Putin is key to avoiding a new cold war

David Owen

The meeting of the presidents of Russia, Belarus and Ukraine, as planned in Minsk yesterday, inevitably recalled the time leaders of those same republics met to dissolve the USSR at the Belavezha hunting lodge in Belarus on December 8, 1991.

Then, the key figure was the president of the Russian Federation, Boris Yeltsin. Now it is Vladimir Putin. In 1991, former US president George HW Bush was still striving to keep the Soviet Union together, and he was not sure which way Yeltsin would move. Today, Barack Obama will be hoping for a settlement, but is very unsure of the outcome.

There is little doubt that the US and the European Union will have done their utmost to persuade the Ukrainian president, Petro Poroshenko, to negotiate constructively. President Putin’s position remains unclear. But we can be sure that it will be, as former British premier Winston Churchill defined Russia, “a riddle wrapped in a mystery inside an enigma”. Churchill, though, went on to offer a clue to solving the riddle: “Perhaps there is a key — that key is Russian national interest.” There are four essential issues that have to be addressed, and probably not all of them can be resolved in one meeting. First and foremost, a devolved government for eastern Ukraine. Next, a full endorsement of all international agreements on air travel relating to Ukraine, Crimea and Russia. Then, linked to this, an agreement on all the issues surrounding the gas pipelines passing through Ukraine. Finally, though it may be too early for this, resolution of the international status of Crimea, perhaps along the lines of an international lease of Crimea to Russia along the lines of the US-Cuba agreement over Guantanamo.

It may, on the face of it, appear impossible to agree such a package, but there are signs it is becoming clear to all three presidents that it is in the interests of their countries to make a far-reaching settlement. Some crises can be resolved by incremental measures, but others require an all-embracing settlement based on big trade-offs. If there is no agreement, there is a danger of going back to the Cold War. But there is a deeper danger that a shooting war could break out between Ukraine and Russia. In the US, because they are orientated to reading history from both a European and an Asian perspective, there are already commentators drawing attention to the situation in 1941, when then president Franklin Roosevelt imposed harsh trade sanctions on Japan. It would be extremely hard to contain, for more than a few months, a Russian-Ukrainian war within those countries’ boundaries.

The only person who can make sure there is a settlement is Putin. His country is of course suffering from sanctions — and I should point out here that I do business in Russia and have done so for nearly 20 years. The most ominous effect of sanctions is perhaps more indirect than direct. For instance, Rosneft, Russia’s largest oil company, is having difficulty in raising money because western banks are wary of breaching the rules. The Russian interest clearly points towards a settlement, but the way it is presented is all-important.
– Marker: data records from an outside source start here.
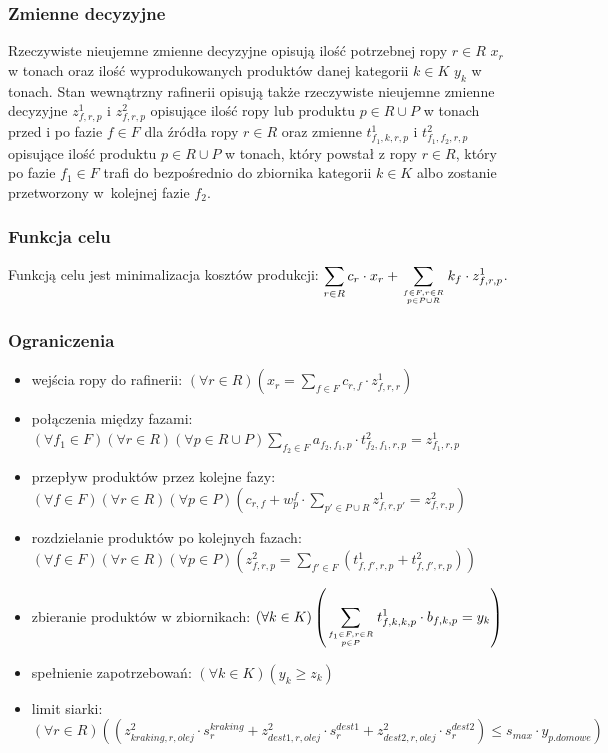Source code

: \documentclass{article}
\begin{document}
\subsubsection{Zmienne decyzyjne}
Rzeczywiste nieujemne zmienne decyzyjne opisują ilość potrzebnej ropy $r \in R$ $x_r$ w tonach oraz ilość wyprodukowanych produktów danej kategorii $k \in K$ $y_k$ w tonach.
Stan wewnątrzny rafinerii opisują także rzeczywiste nieujemne zmienne decyzyjne $z^1_{f, r, p}$ i $z^2_{f, r, p}$ opisujące ilość ropy lub produktu $p \in R \cup P$ w tonach przed i po fazie $f \in F$ dla źródła ropy $r \in R$
oraz zmienne $t^1_{f_1, k, r, p}$ i $t^2_{f_1, f_2, r, p}$ opisujące ilość produktu $p \in R \cup P$ w tonach, który powstał z ropy $r \in R$, który po fazie $f_1 \in F$ trafi do bezpośrednio do zbiornika kategorii $k \in K$ albo zostanie przetworzony w~kolejnej fazie $f_2$.

\subsubsection{Funkcja celu}
Funkcją celu jest minimalizacja kosztów produkcji: $\displaystyle \sum_{r \in R} c_r \cdot x_r + \sum_{f \in F, r \in R \atop p \in P \cup R} k_f \cdot z^1_{f, r, p}$.

\subsubsection{Ograniczenia}
\begin{itemize}
    \item wejścia ropy do rafinerii: $\displaystyle \left(\forall r \in R \right) \left(x_r = \sum_{f \in F} c_{r,f} \cdot z^1_{f, r, r} \right)$
    \item połączenia między fazami: $\displaystyle \left(\forall f_1 \in F \right)\left(\forall r \in R \right)\left(\forall p \in R \cup P \right) \sum_{f_2 \in F} a_{f_2,f_1,p} \cdot t^2_{f_2, f_1, r, p} = z^1_{f_1, r, p}$
    \item przepływ produktów przez kolejne fazy: $\displaystyle \left(\forall f \in F \right)\left(\forall r \in R \right)\left(\forall p \in P \right) \left(c_{r, f} + w_p^f \cdot \sum_{p' \in P \cup R} z^1_{f, r, p'} = z^2_{f, r, p} \right)$
    \item rozdzielanie produktów po kolejnych fazach: $\displaystyle \left(\forall f \in F \right)\left(\forall r \in R \right)\left(\forall p \in P \right) \left(z^2_{f, r, p} = \sum_{f' \in F}(t^1_{f, f', r, p} + t^2_{f, f', r, p}) \right)$
    \item zbieranie produktów w zbiornikach: $\displaystyle \left(\forall k \in K \right) \left(\sum_{f_1 \in F, r \in R \atop p \in P} t^1_{f, k, k, p} \cdot b_{f,k,p} = y_k \right)$
    \item spełnienie zapotrzebowań: $\displaystyle \left(\forall k \in K \right) \left(y_k \geq z_k \right)$
    \item limit siarki: $\displaystyle \left(\forall r \in R \right) \left((z^2_{kraking, r, olej} \cdot s_r^{kraking} + z^2_{dest1, r, olej} \cdot s_r^{dest1} + z^2_{dest2, r, olej} \cdot s_r^{dest2})  \leq s_{max} \cdot y_{p. domowe} \right)$
\end{itemize}
\end{document}
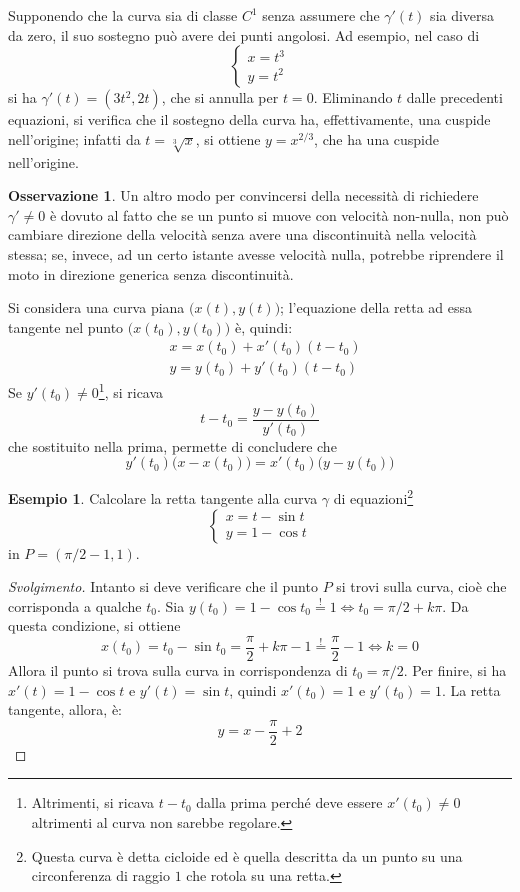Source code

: \documentclass[10pt, a4paper]{scrartcl}
\newenvironment{svolgimento}{\renewcommand\qedsymbol{$\blacksquare$}\begin{proof}[Svolgimento]}{\end{proof}}
\theoremstyle{definition}
\newtheorem{esempio}{Esempio}
\numberwithin{esempio}{section}
\theoremstyle{definition}
\newtheorem{obs}{Osservazione}
\numberwithin{obs}{section}
\numberwithin{nota}{section}
\numberwithin{equation}{subsection}
\begin{document}
\noindent Supponendo che la curva sia di classe $C^1$ senza assumere che $\gamma'(t)$ sia diversa da zero, il suo sostegno pu\`o avere dei punti angolosi. 
Ad esempio, nel caso di 
\[
\begin{cases}
	x = t^3\\
	y = t^2
\end{cases}
\] 
si ha $\gamma'(t) = (3t^2 , 2t)$, che si annulla per $t= 0$.
Eliminando $t$ dalle precedenti equazioni, si verifica che il sostegno della curva ha, effettivamente, una cuspide nell'origine; infatti da $t=\sqrt[3]{x} $, si ottiene $y= x^{2  / 3} $, che ha una cuspide nell'origine.

\begin{obs}
	Un altro modo per convincersi della necessit\`a di richiedere $\gamma' \neq 0$ \`e dovuto al fatto che se un punto si muove con velocit\`a non-nulla, non pu\`o cambiare direzione della velocit\`a senza avere una discontinuit\`a nella velocit\`a stessa; se, invece, ad un certo istante avesse velocit\`a nulla, potrebbe riprendere il moto in direzione generica senza discontinuit\`a.
\end{obs}
Si considera una curva piana $\big(x(t) , y(t)\big)$; l'equazione della retta ad essa tangente nel punto $\big(x(t_0) , y(t_0)\big)$ \`e, quindi:
\[
\begin{split}
	& x = x(t_0) + x'(t_0) (t-t_0)\\
	& y= y(t_0) + y'(t_0) (t-t_0)
\end{split}
\] 
Se $y'(t_0)  \neq 0$\footnote{Altrimenti, si ricava $t-t_0$ dalla prima perch\'e deve essere $x'(t_0) \neq 0 $ altrimenti al curva non sarebbe regolare.}, si ricava 
\[
t-t_0 = \frac{y-y(t_0)}{y'(t_0)}
\] 
che sostituito nella prima, permette di concludere che
\begin{equation}
y'(t_0) \big(x-x(t_0)\big) = x'(t_0) \big(y-y(t_0)\big)
\end{equation}
\begin{esempio}
	Calcolare la retta tangente alla curva $\gamma$ di equazioni\footnote{Questa curva \`e detta cicloide ed \`e quella descritta da un punto su una circonferenza di raggio $1$ che rotola su una retta.}
\[
\begin{cases}
	x = t- \sin t\\
	y = 1- \cos t
\end{cases}
\] 
in $P = (\pi / 2 - 1 , 1)$.
\begin{svolgimento}
	Intanto si deve verificare che il punto $P$ si trovi sulla curva, cio\`e che corrisponda a qualche $t_0$.
	Sia $y(t_0) = 1- \cos t_0 \stackrel{!}{=} 1\iff t_0 = \pi/2 + k\pi$. 
	Da questa condizione, si ottiene
	\[
	x(t_0) = t_0 - \sin t_0 = \frac{\pi}{2} + k\pi - 1 \stackrel{!}{=} \frac{\pi}{2}-1 \iff k=0
	\] 
	Allora il punto si trova sulla curva in corrispondenza di $t_0 = \pi / 2$.
	Per finire, si ha $x'(t) = 1 - \cos t$ e $y'(t) = \sin t$, quindi $x'(t_0) = 1$ e $y'(t_0) = 1$. 
La retta tangente, allora, \`e:
\[
y = x - \frac{\pi}{2} + 2
\] 

\end{svolgimento}
\end{esempio}
\end{document}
It would be a massive mistake to believe that Putin approached the summit in a mood to accept humiliation.

Any agreement must be accompanied by the immediate lifting of US and EU sanctions. This will clear the way for dealing with the acute crisis presented by Islamic State of Iraq and the Levant (Isil). Obama needed Iranian help to persuade Nouri Al Maliki to step down in Iraq in a negotiated deal. He will need Putin as well to persuade Bashar Al Assad to step down. A new Syrian leader can be someone associated with Al Assad, but it must also be someone who can build a coalition against Isis. Far more than Ukraine is at stake as we contemplate a resolution to this crisis on our doorstep.